The Ghost of a River, Part II

Riding my bike late this morning, I stopped to admire a roadrunner in the trail.

Roadrunner with fish.

As you can see from the picture, it’s a ratty bit of trail (Gritty? We have more words for the sublime than the mundane.) flanked by the freeway to the north and a treeline to the south bordering old farm fields, a remnant of what this valley once was.

I waited and watched, and when the bird finally emerged into the sun, I could see that it was carrying a small dead fish in its beak.

What to make of this, a desert bird carrying a fish on an urban bike trail?

Much of Albuquerque’s valley floor is covered with houses now. These aren’t recent tract homes. Suburbia in its modern form has been overtaking the farms of the valley here for a very long time. But if you look closely, you can see traces of the old irrigation ditches. Sometimes it’s just a treeline that follows the path of a long-gone irrigation system. Often it’s still a ditch – water still flows through this valley in ditches maintained by the Middle Rio Grande Conservancy District, some the same ditches the water has traveled for more than three centuries. The ditches have become an urban amenity, a park-like setting in the midst of the arid high desert, flowing through neighborhoods that are sometimes wealthy and sometimes not.

neighborhood ditch

On time scales not that hard to imagine, the land on which these neighborhoods and this bike trail sit, where the roadrunner carried a fish back to the nest for its babies, was the river itself. The “river” as it now flows, controlled by dams upstream, reduced in size by farming in the San Luis Valley of southern Colorado, and hemmed in today by levees, was about a half mile behind me as I straddled my bike and pulled out my cell phone to snap a picture of the roadrunner.

A few years back, we had a fascinating environmental politics kerfuffle here in Albuquerque over plans to build a trail through the woods that flank the main river channel through the center of town. A Republican mayor was pursuing the trail, with strikingly virulent opposition from a coalition led by the local chapter of our Sierra Club. “The thing that makes the Bosque the place that we all love is that it is an unsurpassed urban space for the enjoyment of nature,” the campaign’s leader, Richard Barish, wrote. “Any project should not diminish that experience of nature.” It was old-school environmentalism, about saving the wild places among us, and for a segment of the community it resonated, leading to the largest level of local environmental activism I can remember in my years here.

I will declare my view of this controversy clearly here: moments before I came upon the roadrunner, I had been riding what we have come to call “the mayor’s trail” through the woods of the bosque, and I loved it.

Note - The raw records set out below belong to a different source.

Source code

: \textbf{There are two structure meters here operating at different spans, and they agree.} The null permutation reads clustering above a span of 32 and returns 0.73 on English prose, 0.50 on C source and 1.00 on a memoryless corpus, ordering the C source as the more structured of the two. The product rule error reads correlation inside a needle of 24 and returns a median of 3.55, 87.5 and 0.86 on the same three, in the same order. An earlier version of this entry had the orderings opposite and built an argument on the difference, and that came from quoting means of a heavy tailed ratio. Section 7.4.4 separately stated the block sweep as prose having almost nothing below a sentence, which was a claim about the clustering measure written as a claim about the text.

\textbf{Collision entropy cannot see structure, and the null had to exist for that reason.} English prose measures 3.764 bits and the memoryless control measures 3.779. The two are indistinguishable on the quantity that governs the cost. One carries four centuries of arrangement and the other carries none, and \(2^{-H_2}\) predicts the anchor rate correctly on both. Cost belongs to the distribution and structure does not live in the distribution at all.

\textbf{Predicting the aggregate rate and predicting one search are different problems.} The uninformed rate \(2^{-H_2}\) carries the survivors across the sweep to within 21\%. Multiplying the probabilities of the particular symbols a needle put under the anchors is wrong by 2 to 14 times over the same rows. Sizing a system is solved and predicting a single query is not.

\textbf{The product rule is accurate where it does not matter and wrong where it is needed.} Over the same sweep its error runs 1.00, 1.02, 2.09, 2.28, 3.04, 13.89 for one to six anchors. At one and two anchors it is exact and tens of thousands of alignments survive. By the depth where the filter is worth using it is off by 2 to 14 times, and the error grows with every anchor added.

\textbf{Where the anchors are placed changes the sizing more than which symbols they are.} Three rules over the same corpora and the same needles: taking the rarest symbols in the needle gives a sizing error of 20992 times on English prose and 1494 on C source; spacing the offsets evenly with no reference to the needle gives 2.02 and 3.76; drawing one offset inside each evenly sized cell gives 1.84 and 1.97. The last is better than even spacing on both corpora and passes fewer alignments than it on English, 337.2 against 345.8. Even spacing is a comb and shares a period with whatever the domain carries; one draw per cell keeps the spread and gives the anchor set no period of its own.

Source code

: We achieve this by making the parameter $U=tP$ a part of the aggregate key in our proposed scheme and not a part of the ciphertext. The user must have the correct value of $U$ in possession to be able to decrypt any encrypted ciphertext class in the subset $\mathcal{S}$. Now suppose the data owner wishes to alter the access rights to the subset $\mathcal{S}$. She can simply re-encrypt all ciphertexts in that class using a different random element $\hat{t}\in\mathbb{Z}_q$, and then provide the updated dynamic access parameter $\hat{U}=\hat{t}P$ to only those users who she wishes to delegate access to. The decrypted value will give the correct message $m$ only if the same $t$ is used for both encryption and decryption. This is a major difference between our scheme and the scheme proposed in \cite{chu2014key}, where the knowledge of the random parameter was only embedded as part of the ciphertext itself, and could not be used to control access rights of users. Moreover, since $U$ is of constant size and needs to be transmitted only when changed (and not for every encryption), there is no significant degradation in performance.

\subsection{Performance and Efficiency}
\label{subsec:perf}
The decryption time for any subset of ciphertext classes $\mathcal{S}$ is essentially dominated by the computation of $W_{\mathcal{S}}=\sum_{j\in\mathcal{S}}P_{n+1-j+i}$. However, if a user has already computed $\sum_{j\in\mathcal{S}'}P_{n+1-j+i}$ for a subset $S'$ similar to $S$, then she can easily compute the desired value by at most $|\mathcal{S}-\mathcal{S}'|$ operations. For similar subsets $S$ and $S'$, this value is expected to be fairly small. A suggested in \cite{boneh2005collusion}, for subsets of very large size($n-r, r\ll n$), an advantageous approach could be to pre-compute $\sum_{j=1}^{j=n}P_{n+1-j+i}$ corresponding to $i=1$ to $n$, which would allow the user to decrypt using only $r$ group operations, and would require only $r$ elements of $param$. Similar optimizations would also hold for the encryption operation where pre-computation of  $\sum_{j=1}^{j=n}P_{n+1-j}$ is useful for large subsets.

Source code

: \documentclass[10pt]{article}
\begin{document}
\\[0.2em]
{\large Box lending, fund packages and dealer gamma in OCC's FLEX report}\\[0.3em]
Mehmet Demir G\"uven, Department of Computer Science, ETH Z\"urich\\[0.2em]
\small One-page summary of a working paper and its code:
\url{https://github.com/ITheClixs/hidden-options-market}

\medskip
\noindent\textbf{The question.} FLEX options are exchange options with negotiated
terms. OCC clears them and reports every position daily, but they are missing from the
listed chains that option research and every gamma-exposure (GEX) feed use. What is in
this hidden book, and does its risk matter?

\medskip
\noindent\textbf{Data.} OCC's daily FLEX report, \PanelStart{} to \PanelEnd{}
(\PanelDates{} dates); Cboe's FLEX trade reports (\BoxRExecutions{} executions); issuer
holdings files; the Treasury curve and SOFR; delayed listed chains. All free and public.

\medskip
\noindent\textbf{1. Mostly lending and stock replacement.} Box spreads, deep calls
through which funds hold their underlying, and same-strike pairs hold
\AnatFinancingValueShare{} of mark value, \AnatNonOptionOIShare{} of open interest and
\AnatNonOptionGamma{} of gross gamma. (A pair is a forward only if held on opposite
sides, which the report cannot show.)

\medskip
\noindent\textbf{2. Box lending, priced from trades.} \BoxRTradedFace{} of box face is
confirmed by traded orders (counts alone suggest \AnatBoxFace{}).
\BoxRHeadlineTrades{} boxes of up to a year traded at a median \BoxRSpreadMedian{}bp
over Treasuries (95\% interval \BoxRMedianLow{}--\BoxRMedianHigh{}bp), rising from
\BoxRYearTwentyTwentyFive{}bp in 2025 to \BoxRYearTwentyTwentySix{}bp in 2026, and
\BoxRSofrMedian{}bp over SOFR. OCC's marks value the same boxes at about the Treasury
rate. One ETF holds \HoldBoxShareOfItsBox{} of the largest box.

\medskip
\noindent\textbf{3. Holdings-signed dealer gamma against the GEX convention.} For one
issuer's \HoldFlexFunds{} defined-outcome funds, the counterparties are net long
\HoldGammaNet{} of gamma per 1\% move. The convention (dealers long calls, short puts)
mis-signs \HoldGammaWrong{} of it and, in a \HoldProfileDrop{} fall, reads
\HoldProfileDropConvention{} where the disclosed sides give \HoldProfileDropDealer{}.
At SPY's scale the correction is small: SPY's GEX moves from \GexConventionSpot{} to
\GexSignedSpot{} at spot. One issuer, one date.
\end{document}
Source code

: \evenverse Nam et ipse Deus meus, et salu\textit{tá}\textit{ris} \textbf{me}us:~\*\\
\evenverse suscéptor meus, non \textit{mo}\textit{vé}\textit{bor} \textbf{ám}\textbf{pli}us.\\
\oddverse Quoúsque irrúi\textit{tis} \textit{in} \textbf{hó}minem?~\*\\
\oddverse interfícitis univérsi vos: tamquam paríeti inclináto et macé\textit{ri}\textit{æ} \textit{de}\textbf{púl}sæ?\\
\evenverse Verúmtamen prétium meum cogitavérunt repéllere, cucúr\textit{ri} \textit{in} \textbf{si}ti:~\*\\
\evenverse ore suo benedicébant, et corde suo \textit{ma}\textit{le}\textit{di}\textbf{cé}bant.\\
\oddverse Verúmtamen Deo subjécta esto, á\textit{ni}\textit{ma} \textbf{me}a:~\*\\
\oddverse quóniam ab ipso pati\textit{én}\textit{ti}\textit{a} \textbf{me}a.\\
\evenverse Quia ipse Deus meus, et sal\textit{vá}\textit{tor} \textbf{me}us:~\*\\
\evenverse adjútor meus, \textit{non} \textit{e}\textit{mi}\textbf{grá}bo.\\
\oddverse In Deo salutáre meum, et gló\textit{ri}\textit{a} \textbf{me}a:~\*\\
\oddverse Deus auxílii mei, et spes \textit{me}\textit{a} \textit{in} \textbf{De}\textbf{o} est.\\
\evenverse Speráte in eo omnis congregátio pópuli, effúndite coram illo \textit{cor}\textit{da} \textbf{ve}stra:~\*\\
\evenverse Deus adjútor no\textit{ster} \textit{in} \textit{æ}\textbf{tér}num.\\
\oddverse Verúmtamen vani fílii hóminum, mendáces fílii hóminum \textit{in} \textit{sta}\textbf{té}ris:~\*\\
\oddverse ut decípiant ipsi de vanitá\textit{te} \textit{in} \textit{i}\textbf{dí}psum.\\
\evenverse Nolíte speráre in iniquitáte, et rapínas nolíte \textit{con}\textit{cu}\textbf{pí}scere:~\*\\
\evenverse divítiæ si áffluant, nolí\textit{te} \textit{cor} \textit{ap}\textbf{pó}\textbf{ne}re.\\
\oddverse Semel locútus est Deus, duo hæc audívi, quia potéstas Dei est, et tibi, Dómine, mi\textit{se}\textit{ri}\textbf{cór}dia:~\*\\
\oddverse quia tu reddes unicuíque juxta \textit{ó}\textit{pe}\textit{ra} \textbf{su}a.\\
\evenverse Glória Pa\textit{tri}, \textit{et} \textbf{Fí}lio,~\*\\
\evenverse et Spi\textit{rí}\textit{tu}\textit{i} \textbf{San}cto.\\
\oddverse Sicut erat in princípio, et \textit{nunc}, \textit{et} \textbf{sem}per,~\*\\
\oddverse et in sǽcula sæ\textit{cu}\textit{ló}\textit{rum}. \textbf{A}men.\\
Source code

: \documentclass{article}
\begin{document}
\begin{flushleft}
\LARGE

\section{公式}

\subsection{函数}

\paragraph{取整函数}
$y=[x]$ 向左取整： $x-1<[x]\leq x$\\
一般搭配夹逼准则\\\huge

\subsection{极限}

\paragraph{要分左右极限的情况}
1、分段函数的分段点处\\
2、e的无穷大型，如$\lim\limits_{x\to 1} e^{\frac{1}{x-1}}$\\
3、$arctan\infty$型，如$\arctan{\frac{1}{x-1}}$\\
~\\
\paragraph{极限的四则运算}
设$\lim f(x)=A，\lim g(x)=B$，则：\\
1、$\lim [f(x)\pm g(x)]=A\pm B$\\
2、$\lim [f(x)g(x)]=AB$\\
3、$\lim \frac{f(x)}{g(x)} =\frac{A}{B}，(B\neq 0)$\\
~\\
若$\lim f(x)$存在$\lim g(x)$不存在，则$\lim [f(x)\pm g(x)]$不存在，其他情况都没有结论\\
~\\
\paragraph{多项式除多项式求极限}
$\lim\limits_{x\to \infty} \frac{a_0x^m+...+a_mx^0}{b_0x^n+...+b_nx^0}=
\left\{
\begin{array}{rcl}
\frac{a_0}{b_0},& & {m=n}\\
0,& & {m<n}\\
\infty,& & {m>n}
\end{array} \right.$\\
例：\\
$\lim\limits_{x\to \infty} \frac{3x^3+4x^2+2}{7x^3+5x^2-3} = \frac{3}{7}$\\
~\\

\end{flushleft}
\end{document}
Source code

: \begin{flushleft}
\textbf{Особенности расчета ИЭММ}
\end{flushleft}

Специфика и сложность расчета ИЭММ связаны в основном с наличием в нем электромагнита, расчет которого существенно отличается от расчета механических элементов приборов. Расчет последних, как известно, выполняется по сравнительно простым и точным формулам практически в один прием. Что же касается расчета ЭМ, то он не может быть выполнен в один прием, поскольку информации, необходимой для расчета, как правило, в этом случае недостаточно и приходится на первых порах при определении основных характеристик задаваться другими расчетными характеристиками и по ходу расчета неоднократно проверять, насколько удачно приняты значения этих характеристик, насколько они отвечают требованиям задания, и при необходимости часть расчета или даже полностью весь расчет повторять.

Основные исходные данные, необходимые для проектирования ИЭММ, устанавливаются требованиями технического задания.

The Rio Grande is up, swelled with the biggest spring runoff in a decade, I had to take two detours to get around the places where water had swamped the trail, and it was delightful. The new trail is one of the best places in all of Albuquerque to get down to our river, and I delight in getting down to our river.

But I am also mindful of the important questions the environmental historian William Cronon raised in his famous 1996 essay “The Trouble with Wilderness“:

By teaching us to fetishize sublime places and wide open country, these peculiarly American ways of thinking about wilderness encourage us to adopt too high a standard for what counts as “natural.” If it isn’t hundreds of square miles big, if it doesn’t give us God’s eye views or grand vistas, if it doesn’t permit us the illusion that we are alone on the planet, then it really isn’t natural. It’s too small, too plain, or too crowded to be authentically wild.

I was reminded of Cronon’s essay by a conversation with Samuel Truett, a University of New Mexico environmental historian and former student of Cronon’s who I  met by chance on a walk to the river Friday afternoon. We were both speakers at the fascinating Decolonizing Nature conference organized by colleagues at the university. Feeling a bit socially overwhelmed (I am an introvert, these things are wonderful but exhausting) I snuck out and walked to the river, which was just a few hundred yards from the hall where the conference was being held.

In my talk, I reminded the audience that the river was not merely “over there”, across a fence, a bike trail, a ditch, and a levee. Were it not for human intervention, it would be flowing over the land where the buildings of Albuquerque’s National Hispanic Cultural Center, the lovely conference site, now stands. We were in the Rio Grande.

Colorado River flowing beneath the I-10 bridge at Blythe, February 2015

This is at the heart of what I’m trying to think through for my new book. “The Ghost of a River” is as good a working title as any right now. It’s rooted in my shifting understanding of rivers, in the pain of first seeing the end of the Colorado River at Morelos Dam – “This great river, the Colorado,” I wrote in my book, “around which I have spent much of my life, whose water I have showered with and drunk, which has grown the food I eat and floated my boats for hundreds of miles, simply disappears into the desert sand.”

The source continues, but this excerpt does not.